The stark warning by Director of National Intelligence Dan Coats came even as acting Pentagon chief, Patrick Shanahan announced that IS was poised to lose all its remaining holdout areas in Syria "within a couple of weeks" and the risk of terrorism had been "significantly mitigated."
Speaking to Pentagon reporters a short while later, Shanahan said more than 99.5 percent of the territory the jihadists once held has been recaptured and "within a couple of weeks it will be a hundred percent."
"The way I would probably characterise the military operations that we've conducted in Syria is that the risk of terrorism and mass migration has been significantly mitigated," he added - offering what appeared to be a more optimistic assessment than Coats' report.
US withdrawal
The remarks came after President Donald Trump last month said the US and its allies had "beaten" IS, as he ordered an immediate troop withdrawal from the war-torn country.
But observers say the pronouncement was premature, as evidenced by a suicide attack this month in the northern city of Manbij, where four Americans, including two troops, were among those killed.
Shanahan, who was previously deputy defence secretary, succeeded Jim Mattis at the start of the year after he quit in the aftermath of Trump's declaration of victory over IS and the withdrawal of forces from Syria.
Coats' report said IS was focusing on exploiting sectarian tensions in Iraq and Syria, adding it "probably realises that controlling new territory is not sustainable in the near term."
"We assess that ISIS will seek to exploit Sunni grievances, societal instability, and stretched security forces to regain territory in Iraq and Syria in the long term," he added.
Earlier this week, an Iraqi military official revealed to The New Arab that US Special Forces, accompanied by SDF soldiers, are searching for the chief of the Islamic State militant group within an area of 10km in the Deir az-Zour province.

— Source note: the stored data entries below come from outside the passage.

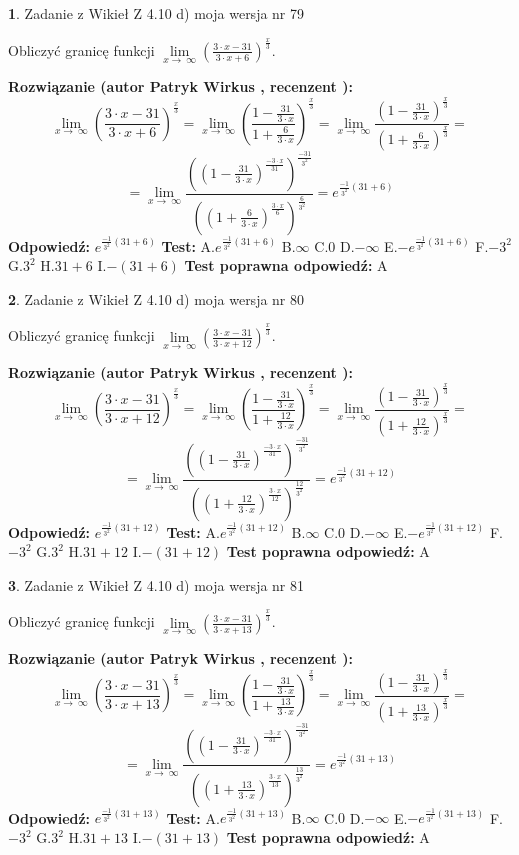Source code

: \documentclass[12pt, a4paper]{article}
\theoremstyle{definition} %
\newtheorem{zad}{}
\newcommand{\zadStart}[1]{\begin{zad}#1\newline}
\newcommand{\zadStop}{\end{zad}}
\newcommand{\rozwStart}[2]{\noindent \textbf{Rozwiązanie (autor #1 , recenzent #2): }\newline}
\newcommand{\rozwStop}{\newline}
\newcommand{\odpStart}{\noindent \textbf{Odpowiedź:}\newline}
\newcommand{\odpStop}{\newline}
\newcommand{\testStart}{\noindent \textbf{Test:}\newline}
\newcommand{\testStop}{\newline}
\newcommand{\kluczStart}{\noindent \textbf{Test poprawna odpowiedź:}\newline}
\newcommand{\kluczStop}{\newline}
\begin{document}
\zadStart{Zadanie z Wikieł Z 4.10 d) moja wersja nr 79}


Obliczyć granicę funkcji  $\lim\limits_{x\to\ \infty}(\frac{3\cdot x-31}{3\cdot x+6})^{\frac{x}{3}}$.
\zadStop
\rozwStart{Patryk Wirkus}{}
$$\lim\limits_{x\to\ \infty}(\frac{3\cdot x-31}{3\cdot x+6})^{\frac{x}{3}} = \lim\limits_{x\to\ \infty}(\frac{1-\frac{31}{3\cdot x}}{1+\frac{6}{3\cdot x}})^{\frac{x}{3}}=\lim\limits_{x\to\ \infty}\frac{(1-\frac{31}{3\cdot x})^{\frac{x}{3}}}{(1+\frac{6}{3\cdot x})^{\frac{x}{3}}}=$$
$$=\lim\limits_{x\to\ \infty}\frac{((1-\frac{31}{3\cdot x})^{\frac{-3\cdot x}{31}})^{\frac{-31}{3^{2}}}}{((1+\frac{6}{3\cdot x})^{\frac{3\cdot x}{6}})^{\frac{6}{3^{2}}}}=e^{\frac{-1}{3^{2}}(31+6)}$$
\rozwStop
\odpStart
$e^{\frac{-1}{3^{2}}(31+6)}$
\odpStop
\testStart
A.$e^{\frac{-1}{3^{2}}(31+6)}$ B.$\infty$ C.$0$ D.$-\infty$ E.$-e^{\frac{-1}{3^{2}}(31+6)}$
F.$-3^{2}$ G.$3^{2}$
H.$31+6$
I.$-(31+6)$
\testStop
\kluczStart
A
\kluczStop



\zadStart{Zadanie z Wikieł Z 4.10 d) moja wersja nr 80}


Obliczyć granicę funkcji  $\lim\limits_{x\to\ \infty}(\frac{3\cdot x-31}{3\cdot x+12})^{\frac{x}{3}}$.
\zadStop
\rozwStart{Patryk Wirkus}{}
$$\lim\limits_{x\to\ \infty}(\frac{3\cdot x-31}{3\cdot x+12})^{\frac{x}{3}} = \lim\limits_{x\to\ \infty}(\frac{1-\frac{31}{3\cdot x}}{1+\frac{12}{3\cdot x}})^{\frac{x}{3}}=\lim\limits_{x\to\ \infty}\frac{(1-\frac{31}{3\cdot x})^{\frac{x}{3}}}{(1+\frac{12}{3\cdot x})^{\frac{x}{3}}}=$$
$$=\lim\limits_{x\to\ \infty}\frac{((1-\frac{31}{3\cdot x})^{\frac{-3\cdot x}{31}})^{\frac{-31}{3^{2}}}}{((1+\frac{12}{3\cdot x})^{\frac{3\cdot x}{12}})^{\frac{12}{3^{2}}}}=e^{\frac{-1}{3^{2}}(31+12)}$$
\rozwStop
\odpStart
$e^{\frac{-1}{3^{2}}(31+12)}$
\odpStop
\testStart
A.$e^{\frac{-1}{3^{2}}(31+12)}$ B.$\infty$ C.$0$ D.$-\infty$ E.$-e^{\frac{-1}{3^{2}}(31+12)}$
F.$-3^{2}$ G.$3^{2}$
H.$31+12$
I.$-(31+12)$
\testStop
\kluczStart
A
\kluczStop



\zadStart{Zadanie z Wikieł Z 4.10 d) moja wersja nr 81}


Obliczyć granicę funkcji  $\lim\limits_{x\to\ \infty}(\frac{3\cdot x-31}{3\cdot x+13})^{\frac{x}{3}}$.
\zadStop
\rozwStart{Patryk Wirkus}{}
$$\lim\limits_{x\to\ \infty}(\frac{3\cdot x-31}{3\cdot x+13})^{\frac{x}{3}} = \lim\limits_{x\to\ \infty}(\frac{1-\frac{31}{3\cdot x}}{1+\frac{13}{3\cdot x}})^{\frac{x}{3}}=\lim\limits_{x\to\ \infty}\frac{(1-\frac{31}{3\cdot x})^{\frac{x}{3}}}{(1+\frac{13}{3\cdot x})^{\frac{x}{3}}}=$$
$$=\lim\limits_{x\to\ \infty}\frac{((1-\frac{31}{3\cdot x})^{\frac{-3\cdot x}{31}})^{\frac{-31}{3^{2}}}}{((1+\frac{13}{3\cdot x})^{\frac{3\cdot x}{13}})^{\frac{13}{3^{2}}}}=e^{\frac{-1}{3^{2}}(31+13)}$$
\rozwStop
\odpStart
$e^{\frac{-1}{3^{2}}(31+13)}$
\odpStop
\testStart
A.$e^{\frac{-1}{3^{2}}(31+13)}$ B.$\infty$ C.$0$ D.$-\infty$ E.$-e^{\frac{-1}{3^{2}}(31+13)}$
F.$-3^{2}$ G.$3^{2}$
H.$31+13$
I.$-(31+13)$
\testStop
\kluczStart
A
\kluczStop
\end{document}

"The information we have is that the US military wants al-Baghdadi alive, which may explain the entry of US special forces into Syrian areas that can be considered military zones, as well as the delay in resolving the entry of Kurdish militias to the remaining villages and small Syrian towns,” Iraqi security expert, Ahmad al-Hamdani, said.
Commenting on Washington's eagerness to arrest al-Baghdadi alive, the official said, "It may have something to do with the current situation of US President Donald Trump and his need for a positive event in his favour in the US,” he suggested, noting it may also be linked to the need to question and interrogate the militant leader.
IS fighters first swept into Iraq and Syria in the summer of 2014, taking control of nearly a third of the country. At the height of the group's power its self-proclaimed caliphate stretched from the edges of Aleppo in Syria to just north of the Iraqi capital, Baghdad.
With its physical caliphate largely destroyed, IS is transforming from a "proto-state" to a covert "terrorist" network, "a process that is most advanced in Iraq" because it still controls pockets in Syria, according to a UN report.
Meanwhile on the subject of al-Qaeda, the once mighty terror outfit responsible for the 9/11 attacks, the report said that while the group's leaders were encouraging attacks against the West including the US, most of its affiliates' "attacks to date have been small scale and limited to their regional areas."
It added al-Qaeda's affiliates in East and North Africa, the Sahel, and Yemen "remain the largest and most capable terrorist groups in their regions.
"All have maintained a high pace of operations during the past year, despite setbacks in Yemen, and some have expanded their areas of influence."
Al-Qaeda elements in Syria were continuing to undermine efforts to resolve that conflict, while its South Asia branch was providing support to the Taliban.